In der Phase der untergehenden DDR hat er zum Beispiel seinen Haupt-Film „Flüstern und Schreien” gemacht, den Film über die Rockmusik-Szene der Endachtziger-Jahre. Eine Million Menschen hat ihn gesehen, vergleichbar mit „Buena Vista Social Club”. Wahnsinn. Kein deutscher Dokumentarfilm hat nach 1945 größeren Zuspruch gefunden. Darauf ist er sichtlich stolz. Für „Wadans Welt”  wünscht er sich, dass 100 000  Besucher ihn sehen. Ein Hauch Wehmut glaubt man schon zu spüren.
 
Die Begegnung mit ihm ist ohne Hast. Zum Kaffee gibt es kräftige Stulle mit selbstgemachter Konfitüre aus Sauerkirschen, Erdbeeren, Schwarzen Johannisbeeren, alles aus eigenem Garten. Glückskatze Lea und  Kater Leopold streichen schon mal neugierig um die Beine. Ein Fernseher steht im Wohnzimmer, wird aber so oft nicht eingeschaltet. Die Programme kommen in seiner Einschätzung nicht sonderlich gut weg, „weil sie voll gepflastert sind mit Mord und Todschlag”. Es fällt der Satz: „Echte Kunst ist für Elite”.

Was wäre aus Dieter Schumann geworden, hätte er am ersten Beruf festgehalten, als Vollmatrose der Handelsflotte, der auch unter dem legendären Rostocker Kapitän Schickedanz gefahren ist und der schon die Zusage zum Studium an der Seefahrtsschule Wustrow hatte? Was, ja was?

Zumindest kein Künstler, der mit seiner Arbeit dafür steht, dass  Gegenwart  als „audio-visuelles Gedächtnis” für die Nachfolgenden gespeichert wird.
Jetzt ist sein neues Vorhaben spruchreif, nämlich den Greifswalder Alternativ-Nobelpreisträger Michael Succow ins Bild zu setzten, wie er die immer wiederkehrenden Riesen-Torfbrände rund um Moskau löschen will. Fragen und vielleicht auch Antworten zur ökonomisch-sozialen Zukunft sind zu erwarten. Ein  großes Thema.

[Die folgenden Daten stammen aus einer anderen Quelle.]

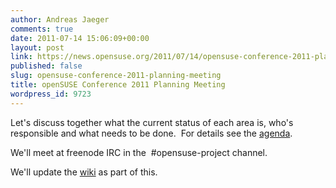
 ```yaml
---
author: Andreas Jaeger
comments: true
date: 2011-07-14 15:06:09+00:00
layout: post
link: https://news.opensuse.org/2011/07/14/opensuse-conference-2011-planning-meeting/
published: false
slug: opensuse-conference-2011-planning-meeting
title: openSUSE Conference 2011 Planning Meeting
wordpress_id: 9723
---
```


Let's discuss together what the current status of each area is, who's responsible and what needs to be done.  For details see the [agenda](http://en.opensuse.org/openSUSE:Conference_meeting).

We'll meet at freenode IRC in the  #opensuse-project channel.

We'll update the [wiki](http://en.opensuse.org/openSUSE:Conference_Planning_2011) as part of this.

Ein anderes Projekt hat Dieter Schumann  jüngst zur Recherche aus seinem stillen Mecklenburg nach Kanada getrieben. In das Land, das gemeinhin als Innbegriff von Weite, Klarheit und Natur gilt und das viele auswandern lässt. Ihn nicht.

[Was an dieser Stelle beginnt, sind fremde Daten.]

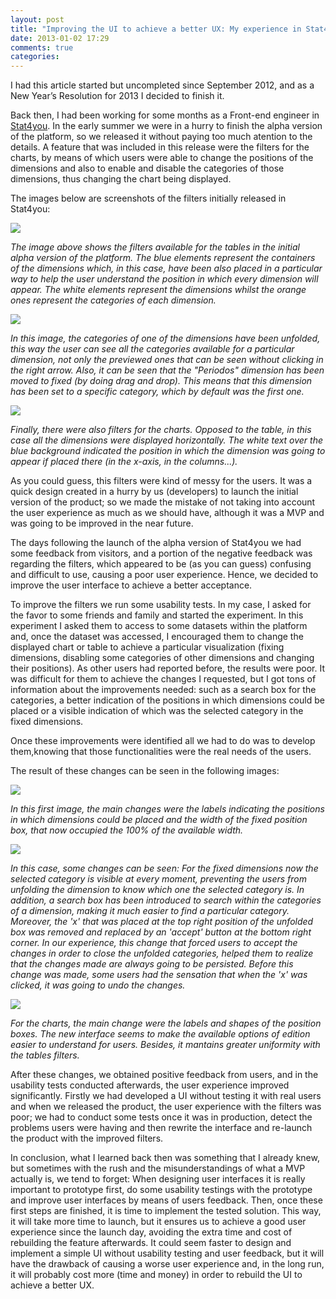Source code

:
 ```yaml
---
layout: post
title: "Improving the UI to achieve a better UX: My experience in Stat4you"
date: 2013-01-02 17:29
comments: true
categories: 
---
```

<p>I had this article started but uncompleted since September 2012, and as a New Year’s Resolution for 2013 I decided to finish it.</p>

<p>Back then, I had been working for some months as a Front-end engineer in <a href="http://www.stat4you.com">Stat4you</a>. In the early summer we were in a hurry to finish the alpha version of the platform, so we released it without paying too much atention to the details. A feature that was included in this release were the filters for the charts, by means of which users were able to change the positions of the dimensions and also to enable and disable the categories of those dimensions, thus changing the chart being displayed.</p>

<p>The images below are screenshots of the filters initially released in Stat4you:</p>

<img src="http://blog.romenrg.es/images/s4y_table_filter.png" />

<p><em>The image above shows the filters available for the tables in the initial alpha version of the platform. The blue elements represent the containers of the dimensions which, in this case, have been also placed in a particular way to help the user understand the position in which every dimension will appear. The white elements represent the dimensions whilst the orange ones represent the categories of each dimension.</em></p>

<!-- More -->

<img src="http://blog.romenrg.es/images/s4y_table_filter2.png" />

<p><em>In this image, the categories of one of the dimensions have been unfolded, this way the user can see all the categories available for a particular dimension, not only the previewed ones that can be seen without clicking in the right arrow. Also, it can be seen that the "Periodos" dimension has been moved to fixed (by doing drag and drop). This means that this dimension has been set to a specific category, which by default was the first one.</em></p>

<img src="http://blog.romenrg.es/images/s4y_barAndLine_filter.png" />

<p><em>Finally, there were also filters for the charts. Opposed to the table, in this case all the dimensions were displayed horizontally. The white text over the blue background indicated the position in which the dimension was going to appear if placed there (in the x-axis, in the columns...).</em></p>

<p>As you could guess, this filters were kind of messy for the users. It was a quick design created in a hurry by us (developers) to launch the initial version of the product; so we made the mistake of not taking into account the user experience as much as we should have, although it was a MVP and was going to be improved in the near future.</p>

<p>The days following the launch of the alpha version of Stat4you we had some feedback from visitors, and a portion of the negative feedback was regarding the filters, which appeared to be (as you can guess) confusing and difficult to use, causing a poor user experience. Hence, we decided to improve the user interface to achieve a better acceptance.</p>

<p>To improve the filters we run some usability tests. In my case, I asked for the favor to some friends and family and started the experiment. In this experiment I asked them to access to some datasets within the platform and, once the dataset was accessed, I encouraged them to change the displayed chart or table to achieve a particular visualization (fixing dimensions, disabling some categories of other dimensions and changing their positions). As other users had reported before, the results were poor. It was difficult for them to achieve the changes I requested, but I got tons of information about the improvements needed: such as a search box for the categories, a better indication of the positions in which dimensions could be placed or a visible indication of which was the selected category in the fixed dimensions.</p>

<p>Once these improvements were identified all we had to do was to develop them,knowing that those functionalities were the real needs of the users.</p>

<p>The result of these changes can be seen in the following images:</p>

<img src="http://blog.romenrg.es/images/s4y_table_filter_new.png" />

<p><em>In this first image, the main changes were the labels indicating the positions in which dimensions could be placed and the width of the fixed position box, that now occupied the 100% of the available width.</em></p>

<img src="http://blog.romenrg.es/images/s4y_table_filters2_new.png" />

<p><em>In this case, some changes can be seen: For the fixed dimensions now the selected category is visible at every moment, preventing the users from unfolding the dimension to know which one the selected category is. In addition, a search box has been introduced to search within the categories of a dimension, making it much easier to find a particular category. Moreover, the 'x' that was placed at the top right position of the unfolded box was removed and replaced by an 'accept' button at the bottom right corner. In our experience, this change that forced users to accept the changes in order to close the unfolded categories, helped them to realize that the changes made are always going to be persisted. Before this change was made, some users had the sensation that when the 'x' was clicked, it was going to undo the changes.</em></p>

<img src="http://blog.romenrg.es/images/s4y_barAndLine_filters_new.png" />

<p><em>For the charts, the main change were the labels and shapes of the position boxes. The new interface seems to make the available options of edition easier to understand for users. Besides, it mantains greater uniformity with the tables filters.</em></p>

<p>After these changes, we obtained positive feedback from users, and in the usability tests conducted afterwards, the user experience improved significantly. Firstly we had developed a UI without testing it with real users and when we released the product, the user experience with the filters was poor; we had to conduct some tests once it was in production, detect the problems users were having and then rewrite the interface and re-launch the product with the improved filters.</p>

<p>In conclusion, what I learned back then was something that I already knew, but sometimes with the rush and the misunderstandings of what a MVP actually is, we tend to forget: When designing user interfaces it is really important to prototype first, do some usability testings with the prototype and improve user interfaces by means of users feedback. Then, once these first steps are finished, it is time to implement the tested solution. This way, it will take more time to launch, but it ensures us to achieve a good user experience since the launch day, avoiding the extra time and cost of rebuilding the feature afterwards. It could seem faster to design and implement a simple UI without usability testing and user feedback, but it will have the drawback of causing a worse user experience and, in the long run, it will probably cost more (time and money) in order to rebuild the UI to achieve a better UX.</p>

Das anstehende Film-Thema verrät er nicht. Auf keinen Fall wird es der Ringkampf mit einem Grizzly -Bären sein, obwohl - bei einer Statur von 1,92 Meter - der Filmmann nicht gerade ein Winzling ist.

Jürgen Rösler

Bild 1:
Am Schnittplatz unterm Dach seines Hauses: Dieter Schumann bei der Arbeit zu „Wadans Welt”.     Foto: Basthorster Filmmanufaktur

Bild 2:
Gemütlichkeit im Hause Schumann: Ehefrau Claudia und Dieter Schumann bevorzugen zum Feierband eine Tasse Tee.     Foto: J.R.